Four phase III superiority RCTs (n=2,131) were included in the review. Three RCTs were double-blinded double-dummy designs, three used an intention-to-treat analysis and three reported sample-size calculations. Randomisation methods were poorly described.
Fulvestrant versus tamoxifen: One RCT (n=587) found no significant differences between treatments on any outcome. Non-inferiority on the primary endpoint of time to progression was not confirmed (the upper confidence interval of the hazard ratio did not meet the predefined criterion of being 1.25 or lower). Unadjusted analyses showed a statistically significant benefit for tamoxifen in overall survival (HR 1.29, 95% CI 1.01 to 1.64, p=0.04). Results for subgroups of women with oestrogen receptor positive and or progesterone-receptor positive tumours showed no difference in overall survival between treatment groups. There were no significant differences in adverse events between the groups, except that patients on tamoxifen experienced more hot flashes (p=0.0501).

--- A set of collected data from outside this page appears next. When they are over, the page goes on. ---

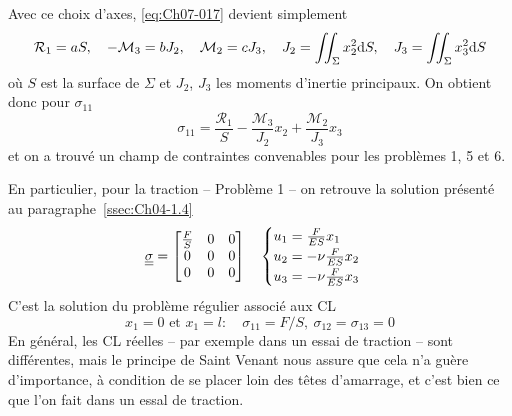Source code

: Avec ce choix d'axes, \eqref{eq:Ch07-017} devient simplement
\begin{equation}
    \mathcal{R}_1 = a S, \quad -\mathcal{M}_3 = b J_2, \quad \mathcal{M}_2 = c J_3, \quad J_2 = \iint_{\Sigma} x_2^2 \mathrm{d} S, \quad J_3 = \iint_{\Sigma} x_3^2 \mathrm{d} S
    \label{eq:Ch07-021}
\end{equation}
où $S$ est la surface de $\Sigma$ et $J_2$, $J_3$ les moments d'inertie principaux.
On obtient donc pour $\sigma_{11}$
\begin{equation}
    \sigma_{11} = \frac{\mathcal{R}_1}{S} - \frac{\mathcal{M}_3}{J_2} x_2 + \frac{\mathcal{M}_2}{J_3}x_3
    \label{eq:Ch07-022}
\end{equation}
et on a trouvé un champ de contraintes convenables pour les problèmes 1, 5 et 6.

En particulier, pour la traction -- Problème 1 -- on retrouve la solution présenté au paragraphe~\ref{ssec:Ch04-1.4}
\begin{equation}
    \underline{\underline{\sigma}} = 
    \begin{bmatrix}
        \frac{F}{S} & 0 & 0 \\
        0 & 0 & 0 \\
        0 & 0 & 0
    \end{bmatrix}
    \quad
    \begin{cases}
        u_1 = \frac{F}{ES} x_1 \\
        u_2 = -\nu \frac{F}{ES} x_2 \\
        u_3 = -\nu \frac{F}{ES}  x_3
    \end{cases}
    \label{eq:Ch07-023}
\end{equation}
C'est la solution du problème régulier associé aux CL
\begin{equation}
    x_1 = 0 \text{ et } x_1 = l: \quad \sigma_{11} = F/S, \ \sigma_{12} = \sigma_{13} = 0
    \label{eq:Ch06-024}
\end{equation}
En général, les CL réelles -- par exemple dans un essai de traction -- sont différentes, mais le principe de Saint Venant nous assure que cela n'a guère d'importance, à condition de se placer loin des têtes d'amarrage, et c'est bien ce que l'on fait dans un essal de traction.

Fulvestrant versus anastrazole: Two RCTs (n=851) were combined. There were no significant differences between the groups on any primary outcome. Following the failure to show superiority of fulvestrant, an unplanned non-inferiority analysis was conducted. This showed non-inferiority for time to progression (5.5 months versus 4.1 months, HR 0.95, 95% CI 0.82 to 1.10) and objective response rate (difference of 2.75%, 95% CI 2.27% to 9.05%) compared to anastrazole. The duration of response was significantly longer in the fulvestrant groups at 22.1 months follow-up (ratio 1.30, 95% CI 1.13 to 1.50, p<0.01) in all patients and in responders only (16.7 versus 13.7 months). The only significant difference in adverse effects was a higher incidence of joint disorders in patients treated with anastrazole (12.8% versus 8.3%, p=0.02).
Fulvestrant versus exemestane: One RCT (n=693) found no statistically significant differences on any primary or secondary efficacy outcomes and no significant differences in adverse effects. Both treatments appeared well tolerated (only 2% of fulvestrant patients and 2.6% of exemestane patients withdrew as a result of adverse events).